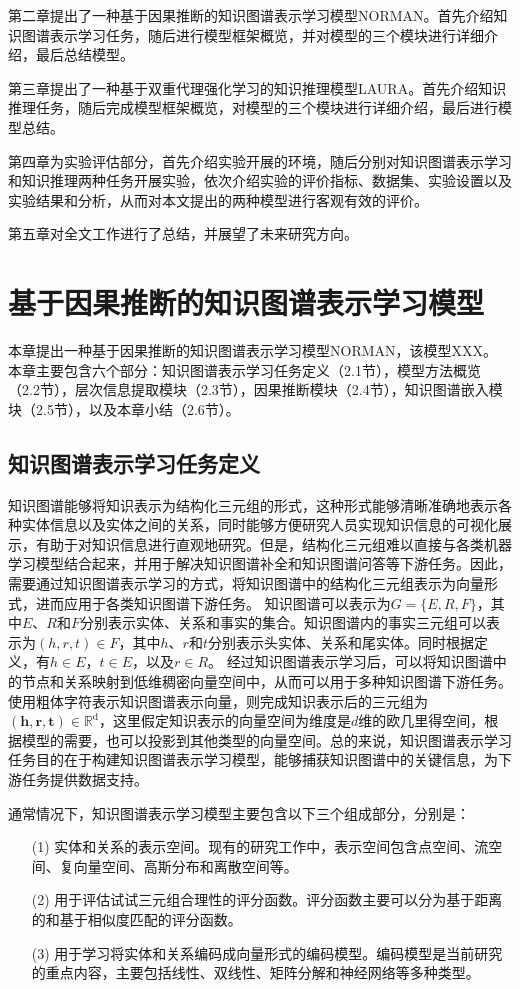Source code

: \documentclass[algorithmlist, AutoFakeBold, AutoFakeSlant, figurelist, tablelist, nomlist, masters]{seuthesix}
\begin{document}
第二章提出了一种基于因果推断的知识图谱表示学习模型NORMAN。首先介绍知识图谱表示学习任务，随后进行模型框架概览，并对模型的三个模块进行详细介绍，最后总结模型。

第三章提出了一种基于双重代理强化学习的知识推理模型LAURA。首先介绍知识推理任务，随后完成模型框架概览，对模型的三个模块进行详细介绍，最后进行模型总结。

第四章为实验评估部分，首先介绍实验开展的环境，随后分别对知识图谱表示学习和知识推理两种任务开展实验，依次介绍实验的评价指标、数据集、实验设置以及实验结果和分析，从而对本文提出的两种模型进行客观有效的评价。

第五章对全文工作进行了总结，并展望了未来研究方向。


\chapter{基于因果推断的知识图谱表示学习模型}
本章提出一种基于因果推断的知识图谱表示学习模型NORMAN，该模型XXX。
本章主要包含六个部分：知识图谱表示学习任务定义（2.1节），模型方法概览（2.2节），层次信息提取模块（2.3节），因果推断模块（2.4节），知识图谱嵌入模块（2.5节），以及本章小结（2.6节）。

\section{知识图谱表示学习任务定义}
知识图谱能够将知识表示为结构化三元组的形式，这种形式能够清晰准确地表示各种实体信息以及实体之间的关系，同时能够方便研究人员实现知识信息的可视化展示，有助于对知识信息进行直观地研究。但是，结构化三元组难以直接与各类机器学习模型结合起来，并用于解决知识图谱补全和知识图谱问答等下游任务。因此，需要通过知识图谱表示学习的方式，将知识图谱中的结构化三元组表示为向量形式，进而应用于各类知识图谱下游任务。
知识图谱可以表示为$G=\{E, R, F\}$，其中$E$、$R$和$F$分别表示实体、关系和事实的集合。知识图谱内的事实三元组可以表示为$(h, r, t) \in F$，其中$h$、$r$和$t$分别表示头实体、关系和尾实体。同时根据定义，有$h \in E$，$t \in E$，以及$r \in R$。
经过知识图谱表示学习后，可以将知识图谱中的节点和关系映射到低维稠密向量空间中，从而可以用于多种知识图谱下游任务。使用粗体字符表示知识图谱表示向量，则完成知识表示后的三元组为$\left(\bm{h}, \bm{r}, \bm{t}\right) \in \mathbb{R}^{\mathrm{d}}$，这里假定知识表示的向量空间为维度是$d$维的欧几里得空间，根据模型的需要，也可以投影到其他类型的向量空间。总的来说，知识图谱表示学习任务目的在于构建知识图谱表示学习模型，能够捕获知识图谱中的关键信息，为下游任务提供数据支持。

通常情况下，知识图谱表示学习模型主要包含以下三个组成部分，分别是：
\begin{itemize}
  \item [(1)] 实体和关系的表示空间。现有的研究工作中，表示空间包含点空间、流空间、复向量空间、高斯分布和离散空间等。
  \item [(2)] 用于评估试试三元组合理性的评分函数。评分函数主要可以分为基于距离的和基于相似度匹配的评分函数。
  \item [(3)] 用于学习将实体和关系编码成向量形式的编码模型。编码模型是当前研究的重点内容，主要包括线性、双线性、矩阵分解和神经网络等多种类型。
\end{itemize}
\end{document}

= = = =

Count every line of the records that holds "知识图谱表示学习任务定义". State the number, nothing else.

2